While Young Adults May Be Leaving, 30-49 Year Olds May Be Returning. In both NE and MN, in-migration appears to have resulted in a surge in the populations of residents in the 30-49 years old age group in some rural locations (13). Of course, their populations in the young adult cohort show a consistent loss. This suggests that a significant amount of boomeranging may be occurring. The youths leave for better job prospects and a more urban life style, and many then return to small and rural towns  later in life with more skills and resources that strengthen their new communities.  For example, the Buffalo Commons survey found that 38% of the respondents and 32% of their spouses had lived in their current community prior to returning to it.
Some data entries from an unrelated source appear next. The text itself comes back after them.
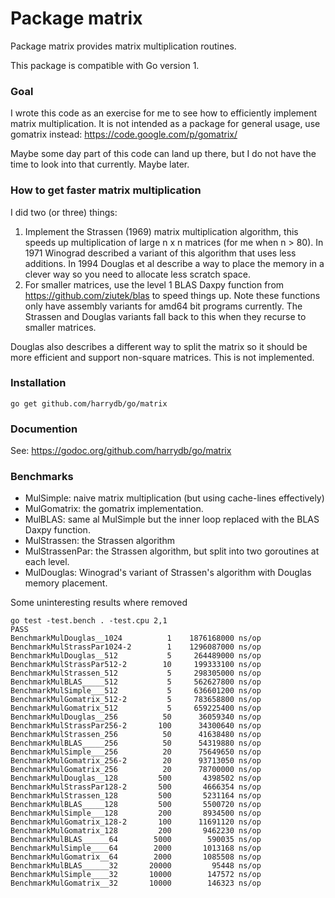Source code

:Package matrix
==============

Package matrix provides matrix multiplication routines.

This package is compatible with Go version 1.


### Goal

I wrote this code as an exercise for me to see how to efficiently implement
matrix multiplication. It is not intended as a package for general usage,
use gomatrix instead: https://code.google.com/p/gomatrix/

Maybe some day part of this code can land up there, but I do not have the
time to look into that currently. Maybe later.


### How to get faster matrix multiplication

I did two (or three) things:

1.	Implement the Strassen (1969) matrix multiplication algorithm, this speeds
	up multiplication of large n x n matrices (for me when n > 80).
	In 1971 Winograd described a variant of this algorithm that uses
	less additions. In 1994 Douglas et al describe a way to place the memory
	in a clever way so you need to allocate less scratch space.
2.	For smaller matrices, use the level 1 BLAS Daxpy function from
	https://github.com/ziutek/blas to speed things up. Note these functions
	only have assembly variants for amd64 bit programs currently.
	The Strassen and Douglas variants fall back to this when they recurse to
	smaller matrices.

Douglas also describes a different way to split the matrix so it should be more
efficient and support non-square matrices. This is not implemented.


### Installation

	go get github.com/harrydb/go/matrix


### Documention

See: https://godoc.org/github.com/harrydb/go/matrix


### Benchmarks

* MulSimple: naive matrix multiplication (but using cache-lines effectively)
* MulGomatrix: the gomatrix implementation.
* MulBLAS: same al MulSimple but the inner loop replaced with the BLAS Daxpy function.
* MulStrassen: the Strassen algorithm
* MulStrassenPar: the Strassen algorithm, but split into two goroutines at each level.
* MulDouglas: Winograd's variant of Strassen's algorithm with Douglas memory placement.

Some uninteresting results where removed

	go test -test.bench . -test.cpu 2,1
	PASS
	BenchmarkMulDouglas__1024	       1	1876168000 ns/op
	BenchmarkMulStrassPar1024-2	       1	1296087000 ns/op
	BenchmarkMulDouglas__512	       5	 264489000 ns/op
	BenchmarkMulStrassPar512-2	      10	 199333100 ns/op
	BenchmarkMulStrassen_512	       5	 298305000 ns/op
	BenchmarkMulBLAS_____512	       5	 562627800 ns/op
	BenchmarkMulSimple___512	       5	 636601200 ns/op
	BenchmarkMulGomatrix_512-2	       5	 783658800 ns/op
	BenchmarkMulGomatrix_512	       5	 659225400 ns/op
	BenchmarkMulDouglas__256	      50	  36059340 ns/op
	BenchmarkMulStrassPar256-2	     100	  34300640 ns/op
	BenchmarkMulStrassen_256	      50	  41638480 ns/op
	BenchmarkMulBLAS_____256	      50	  54319880 ns/op
	BenchmarkMulSimple___256	      20	  75649650 ns/op
	BenchmarkMulGomatrix_256-2	      20	  93713050 ns/op
	BenchmarkMulGomatrix_256	      20	  78700000 ns/op
	BenchmarkMulDouglas__128	     500	   4398502 ns/op
	BenchmarkMulStrassPar128-2	     500	   4666354 ns/op
	BenchmarkMulStrassen_128	     500	   5231164 ns/op
	BenchmarkMulBLAS_____128	     500	   5500720 ns/op
	BenchmarkMulSimple___128	     200	   8934500 ns/op
	BenchmarkMulGomatrix_128-2	     100	  11691120 ns/op
	BenchmarkMulGomatrix_128	     200	   9462230 ns/op
	BenchmarkMulBLAS______64	    5000	    590035 ns/op
	BenchmarkMulSimple____64	    2000	   1013168 ns/op
	BenchmarkMulGomatrix__64	    2000	   1085508 ns/op
	BenchmarkMulBLAS______32	   20000	     95448 ns/op
	BenchmarkMulSimple____32	   10000	    147572 ns/op
	BenchmarkMulGomatrix__32	   10000	    146323 ns/op
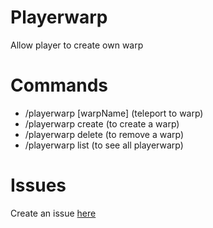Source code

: # Playerwarp
Allow player to create own warp

# Commands
* /playerwarp [warpName] (teleport to warp)
* /playerwarp create (to create a warp)
* /playerwarp delete (to remove a warp)
* /playerwarp list (to see all playerwarp)

# Issues
Create an issue [here](https://github.com/AraaCuteUwU/Playerwarp/issues)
Winchester found, though with a much smaller sample of 53, that 43% of the “new” residents has previously lived in or near their current community.

Boomerangs Are Important. One analyst has argued that boomerangers are not that important because they only account for 30% to 40% of the new migrants. To the contrary, it might more convincingly be argued that they are very important because no other prior residential location has anywhere near those numbers. Additionally, from the perspective of developing a business recruitment program that targets QofL prospects, there are several obvious possible networking opportunities with potential boomerangers that are completely absent with other prospects. Moreover, there have been several successful “Return Home” campaigns launched in communities such as Ann Arbor, MI, Scranton, PA,  and Superior, NE  from which much can be learned (14).

QofL In-Migrants Can Have Impacts Larger Than Their Numbers Might Indicate. My assignments in the Central NY communities was on a project led by the Lakota Group to assess the feasibility of establishing arts/creative districts in their downtowns. In each community,  well-attended focus groups were held for local artists, arts leaders and business people. In each town,  a strong majority of the creatives were either not natives of the town or boomerangs. When asked, most explained their reasons for moving to that town In terms of the QofL assets it offered.

Auburn. The situations in Auburn and Oneida are very revealing about the impacts these QofL migrants can have on the local business community. In Auburn, in recent years they have opened a number of shops that are very highly regarded by local leaders and shoppers. They are certainly viewed as much better operators than those who previously occupied their storefronts. Their current number is below 10, but  their presence suggests that the downtown is now in a much more upbeat place on its revitalization arc. It can be reasonably argued that their positive impacts on the downtown far exceed what their small number might suggest. Moreover, even If they keep coming at a rate of only one or two a year, in a few years there will be a substantial bolus of them with more than ample customer magnetism and image making power. They are successful because they are bringing in strong skill sets that are even relevant if they do a career reboot, as well as significant financial resources.

It is interesting that when interviewed, these QofL migrant entrepreneurs say that the presence of a significant arts community in the Auburn was an important factor in their decisions to live and work in their new communities. Since the Finger Lakes area is filled with numerous scenic places, outdoor recreational opportunities, vineyards, charming restaurants and inns, and historic sites, Auburn’s arts assets probably helped it compete successfully with other towns in the region to attract these new merchants.  

The leader of a local artists organization estimated that there are about 75 to 100 local residents who are artists of one form or another. That means that the city of Auburn, with a population around 26,000, today seems to be an artistic haven: it has besides its resident artists,  nine major arts and cultural attractions that have a combined annual attendance of about 199,000 that brings about $6,273,356 in spending power to the city that local merchants can capture (see table above).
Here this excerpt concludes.